Data provided Block Start
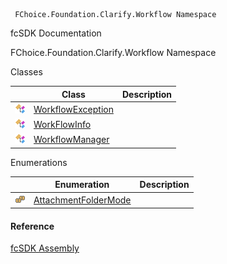 ﻿     FChoice.Foundation.Clarify.Workflow Namespace                                                   

fcSDK Documentation

FChoice.Foundation.Clarify.Workflow Namespace

Classes

|   | Class | Description |
| --- | --- | --- |
| ![Class](dotnetimages/Class.png) | [WorkflowException](fcSDK~FChoice.Foundation.Clarify.Workflow.WorkflowException.md) |   |
| ![Class](dotnetimages/Class.png) | [WorkFlowInfo](fcSDK~FChoice.Foundation.Clarify.Workflow.WorkFlowInfo.md) |   |
| ![Class](dotnetimages/Class.png) | [WorkflowManager](fcSDK~FChoice.Foundation.Clarify.Workflow.WorkflowManager.md) |   |

Enumerations

|   | Enumeration | Description |
| --- | --- | --- |
| ![Enumeration](dotnetimages/Enumeration.png) | [AttachmentFolderMode](fcSDK~FChoice.Foundation.Clarify.Workflow.AttachmentFolderMode.md) |   |



#### Reference

[fcSDK Assembly](fcSDK.md)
Data provided Block End
To do
Transcribe all of the data above verbatim but omit every picture.

Result of the task
 ﻿     FChoice.Foundation.Clarify.Workflow Namespace                                                   

fcSDK Documentation

FChoice.Foundation.Clarify.Workflow Namespace

Classes

|   | Class | Description |
| --- | --- | --- |
| ![Class](dotnetimages/Class.png) | [WorkflowException](fcSDK~FChoice.Foundation.Clarify.Workflow.WorkflowException.md) |   |
| ![Class](dotnetimages/Class.png) | [WorkFlowInfo](fcSDK~FChoice.Foundation.Clarify.Workflow.WorkFlowInfo.md) |   |
| ![Class](dotnetimages/Class.png) | [WorkflowManager](fcSDK~FChoice.Foundation.Clarify.Workflow.WorkflowManager.md) |   |

Enumerations

|   | Enumeration | Description |
| --- | --- | --- |
| ![Enumeration](dotnetimages/Enumeration.png) | [AttachmentFolderMode](fcSDK~FChoice.Foundation.Clarify.Workflow.AttachmentFolderMode.md) |   |



#### Reference

[fcSDK Assembly](fcSDK.md)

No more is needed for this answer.